It sounds obvious. That’s what night is. The sun has set and when you look up at the sky, it’s black. Except where there’s a star, of course. The stars are bright and shiny.
But wait. Imagine you are deep in a forest. All around you there are trees. Wherever you look, you are looking at a tree. Maybe a big tree close up or a bunch of small trees further away. Surely it should be the same with stars. We’re deep in the universe and whatever direction we look in, there ought to be stars there—billions and billions and billions of them. You would have thought that they'd fill the whole night sky, with the more distant ones fainter but more numerous.
Olbers’s Paradox
This is called “Olbers’s Paradox“ after a 19th-century astronomer, although the conundrum was around for a couple of centuries before him. And the answer—at least, now—is fairly clear.
The reason the night sky isn’t just a blaze of light is because the universe isn’t infinite and static.
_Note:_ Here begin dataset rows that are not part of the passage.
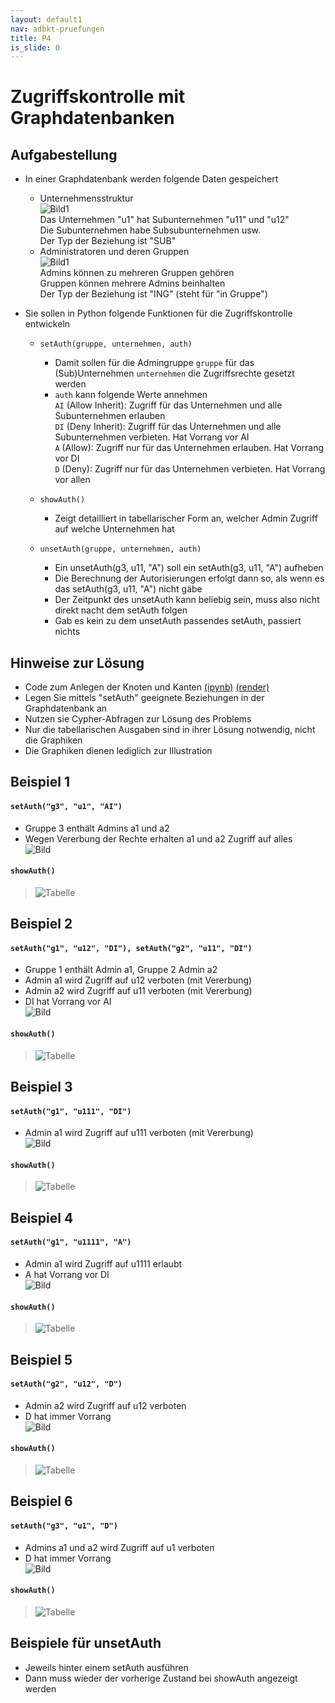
 ```yaml
---
layout: default1
nav: adbkt-pruefungen
title: P4
is_slide: 0
---
```


# Zugriffskontrolle mit Graphdatenbanken

## Aufgabestellung
- In einer Graphdatenbank werden folgende Daten gespeichert
  - Unternehmensstruktur<br>
    ![Bild1](/home/lv/adbkt/a/auth/unternehmensstruktur.png)<br>
    Das Unternehmen "u1" hat Subunternehmen "u11" und "u12"<br>
    Die Subunternehmen habe Subsubunternehmen usw.<br>
    Der Typ der Beziehung ist "SUB"
  - Administratoren und deren Gruppen<br>
    ![Bild1](/home/lv/adbkt/a/auth/admin-gruppen.png)<br>
    Admins können zu mehreren Gruppen gehören<br>
    Gruppen können mehrere Admins beinhalten<br>
    Der Typ der Beziehung ist "ING" (steht für "in Gruppe")

- Sie sollen in Python folgende Funktionen für die Zugriffskontrolle entwickeln
  - `setAuth(gruppe, unternehmen, auth)`
    - Damit sollen für die Admingruppe `gruppe` für das (Sub)Unternehmen `unternehmen` die Zugriffsrechte gesetzt werden
    - `auth` kann folgende Werte annehmen<br>
      `AI` (Allow Inherit): Zugriff für das Unternehmen und alle Subunternehmen erlauben<br>
      `DI` (Deny Inherit): Zugriff für das Unternehmen und alle Subunternehmen verbieten. Hat Vorrang vor AI<br>
      `A` (Allow): Zugriff nur für das Unternehmen erlauben. Hat Vorrang vor DI<br>
      `D` (Deny): Zugriff nur für das Unternehmen verbieten. Hat Vorrang vor allen

  - `showAuth()`
    - Zeigt detailliert in tabellarischer Form an, welcher Admin Zugriff auf welche Unternehmen hat

  - `unsetAuth(gruppe, unternehmen, auth)`
    - Ein unsetAuth(g3, u11, "A") soll ein setAuth(g3, u11, "A") aufheben
    - Die Berechnung der Autorisierungen erfolgt dann so, als wenn es das setAuth(g3, u11, "A") nicht gäbe
    -  Der Zeitpunkt des unsetAuth kann beliebig sein, muss also nicht direkt nacht dem setAuth folgen
    - Gab es kein zu dem unsetAuth passendes setAuth, passiert nichts

## Hinweise zur Lösung
- Code zum Anlegen der Knoten und Kanten [(ipynb)](/home/lv/adbkt/a/ipynb/neo4j-auth.ipynb)
  [(render)](https://github.com/ic-htw/ic-htw.github.io/blob/master/home/lv/adbkt/a/ipynb/neo4j-auth.ipynb)
- Legen Sie mittels "setAuth" geeignete Beziehungen in der Graphdatenbank an
- Nutzen sie Cypher-Abfragen zur Lösung des Problems
- Nur die tabellarischen Ausgaben sind in ihrer Lösung notwendig, nicht die Graphiken
- Die Graphiken dienen lediglich zur Illustration



## Beispiel 1
#### `setAuth("g3", "u1", "AI")`

- Gruppe 3 enthält Admins a1 und a2
- Wegen Vererbung der Rechte erhalten a1 und a2 Zugriff auf alles<br>
  ![Bild](/home/lv/adbkt/a/auth/setAuth-g3-u1-ai-graph.png)<br>

#### `showAuth()`
> ![Tabelle](/home/lv/adbkt/a/auth/setAuth-g3-u1-ai-tab.png)<br>

## Beispiel 2
#### `setAuth("g1", "u12", "DI"), setAuth("g2", "u11", "DI")`

- Gruppe 1 enthält Admin a1, Gruppe 2 Admin a2
- Admin a1 wird Zugriff auf u12 verboten (mit Vererbung)
- Admin a2 wird Zugriff auf u11 verboten (mit Vererbung)
- DI hat Vorrang vor AI<br>
  ![Bild](/home/lv/adbkt/a/auth/setAuth-g1-u12-di-und-setAuth-g2-u11-di-graph.png)<br>

#### `showAuth()`
> ![Tabelle](/home/lv/adbkt/a/auth/setAuth-g1-u12-di-und-setAuth-g2-u11-di-tab.png)<br>


## Beispiel 3
#### `setAuth("g1", "u111", "DI")`

- Admin a1 wird Zugriff auf u111 verboten (mit Vererbung)<br>
  ![Bild](/home/lv/adbkt/a/auth/setAuth-g1-u111-di-graph.png)<br>

#### `showAuth()`
> ![Tabelle](/home/lv/adbkt/a/auth/setAuth-g1-u111-di-tab.png)<br>


## Beispiel 4
#### `setAuth("g1", "u1111", "A")`

- Admin a1 wird Zugriff auf u1111 erlaubt
- A hat Vorrang vor DI<br>
  ![Bild](/home/lv/adbkt/a/auth/setAuth-g1-u1111-a-graph.png)<br>

#### `showAuth()`
> ![Tabelle](/home/lv/adbkt/a/auth/setAuth-g1-u1111-a-tab.png)<br>


## Beispiel 5
#### `setAuth("g2", "u12", "D")`

- Admin a2 wird Zugriff auf u12 verboten
- D hat immer Vorrang<br>
  ![Bild](/home/lv/adbkt/a/auth/setAuth-g2-u12-d-graph.png)<br>

#### `showAuth()`
> ![Tabelle](/home/lv/adbkt/a/auth/setAuth-g2-u12-d-tab.png)<br>





## Beispiel 6
#### `setAuth("g3", "u1", "D")`

- Admins a1 und a2 wird Zugriff auf u1 verboten
- D hat immer Vorrang<br>
  ![Bild](/home/lv/adbkt/a/auth/setAuth-g3-u1-d-graph.png)<br>

#### `showAuth()`
> ![Tabelle](/home/lv/adbkt/a/auth/setAuth-g3-u1-d-tab.png)<br>



## Beispiele für unsetAuth
- Jeweils hinter einem setAuth ausführen
- Dann muss wieder der vorherige Zustand bei showAuth angezeigt werden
If it were, if the stars went on forever, and if they had been there forever in time, we would see a bright night sky. The fact that we don’t tells us something very fundamental about the universe we live in.
A limit to the universe may seem a natural explanation—if you were in a forest and you could see a gap in the trees, for example, you might surmise that you were near the edge. But it’s dark on all sides of us, which would mean not just that the universe is bounded, but that we’re in the middle of it, which is pretty implausible.
Alternatively, the universe could be limited in time, meaning that light from far-away stars hasn’t had time to reach us yet.
Blame the Doppler Effect
But actually the explanation is neither of these. Light from the far-away stars gets fainter because the universe is expanding.